[Chapter 1, continued]
“Where the Hell is the Second Massachusetts?” Grant had to shout in order that his aide be able to hear him. The man was only a sword’s-length away from him, as close as their horses would get to one another, but the cannonade had steadily increased in volume until now the sound of it threatened to inflict pain. “We’re supposed to be advancing!”
“I don’t know, sir!” The young lieutenant was clearly upset, and his horse, aware of the man’s anxiety, shied nervously. “I rode all the way back to our baggage train, and they’re just not there! And they’re not anywhere on the way!”
“Well, they can’t have just been lifted off the face of the earth!” Grant was leaning forward in the saddle, about to launch himself in pursuit of the missing regiment, before he got control of his anger. Settling back, he pulled a pencil and his notepad from his pocket, as the metallic din of the cannonade suddenly ceased. He and the aide—the only member of his staff not busy trying to find the missing regiment—were in a small clearing, chosen as brigade headquarters mostly because it was the closest cleared space to the line from which the brigade was supposed to assault the Confederate position. Grant couldn’t see either of the regiments whose location he was sure of, but if he’d placed himself with one of them, he wouldn’t be able to see, or easily reach, the other save by exposing himself to Confederate fire. Siting himself this far behind the line wasn’t recommended, but he judged it better than the alternative. “Go to the Fifth Illinois,” he told the aide, scribbling an order. “They’re going to have to join the First New Jersey instead of staying in reserve; I can’t do my part in the assault with just one regiment.”

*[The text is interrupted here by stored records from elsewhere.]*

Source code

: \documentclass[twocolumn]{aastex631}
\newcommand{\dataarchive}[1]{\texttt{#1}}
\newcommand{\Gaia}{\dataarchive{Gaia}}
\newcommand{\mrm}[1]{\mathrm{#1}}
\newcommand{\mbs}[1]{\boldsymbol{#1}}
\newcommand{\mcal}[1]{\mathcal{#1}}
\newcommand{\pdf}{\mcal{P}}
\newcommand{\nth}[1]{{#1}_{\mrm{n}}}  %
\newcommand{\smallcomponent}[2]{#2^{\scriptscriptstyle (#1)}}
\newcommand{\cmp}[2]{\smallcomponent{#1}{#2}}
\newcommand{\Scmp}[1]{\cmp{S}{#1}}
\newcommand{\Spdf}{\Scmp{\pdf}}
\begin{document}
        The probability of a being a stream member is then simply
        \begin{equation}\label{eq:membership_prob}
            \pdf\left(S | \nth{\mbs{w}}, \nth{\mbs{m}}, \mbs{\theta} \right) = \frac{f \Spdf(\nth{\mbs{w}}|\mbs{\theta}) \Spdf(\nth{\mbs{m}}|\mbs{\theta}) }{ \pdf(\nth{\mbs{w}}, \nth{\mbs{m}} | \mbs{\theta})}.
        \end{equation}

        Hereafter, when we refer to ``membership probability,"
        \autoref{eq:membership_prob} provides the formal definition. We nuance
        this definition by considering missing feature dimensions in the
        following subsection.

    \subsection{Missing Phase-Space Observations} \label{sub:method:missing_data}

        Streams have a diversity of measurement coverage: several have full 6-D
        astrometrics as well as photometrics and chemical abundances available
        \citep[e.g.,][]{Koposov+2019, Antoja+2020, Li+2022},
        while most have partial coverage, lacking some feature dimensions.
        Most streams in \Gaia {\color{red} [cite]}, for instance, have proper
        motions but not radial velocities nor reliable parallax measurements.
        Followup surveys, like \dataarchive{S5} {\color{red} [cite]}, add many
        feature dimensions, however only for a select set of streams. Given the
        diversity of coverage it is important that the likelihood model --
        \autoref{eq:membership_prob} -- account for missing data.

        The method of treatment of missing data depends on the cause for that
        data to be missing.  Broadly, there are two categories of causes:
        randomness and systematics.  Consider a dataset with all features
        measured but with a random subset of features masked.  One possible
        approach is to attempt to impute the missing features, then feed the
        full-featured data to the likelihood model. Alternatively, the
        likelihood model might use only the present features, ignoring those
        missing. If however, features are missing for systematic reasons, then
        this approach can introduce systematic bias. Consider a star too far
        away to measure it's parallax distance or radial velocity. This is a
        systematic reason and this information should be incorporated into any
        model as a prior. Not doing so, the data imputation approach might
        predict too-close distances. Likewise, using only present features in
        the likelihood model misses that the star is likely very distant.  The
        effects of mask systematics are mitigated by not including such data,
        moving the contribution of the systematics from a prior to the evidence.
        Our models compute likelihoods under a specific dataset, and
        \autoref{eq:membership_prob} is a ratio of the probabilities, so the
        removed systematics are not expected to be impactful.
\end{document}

As the aide, saluting, rode off with the order, Grant shook his head. Idiots can’t even follow the most basic of orders, he thought. How the hell are they going to hold firm long enough to charge that Confederate line?
A fresh spatter of musketry burst from the woods ahead of him, to the right of his brigade’s position. “Ransom! No!” Grant shouted, as if Brigadier-General Ransom would ever be able to hear him. “Not yet, God damn it! Wait until my men are up!”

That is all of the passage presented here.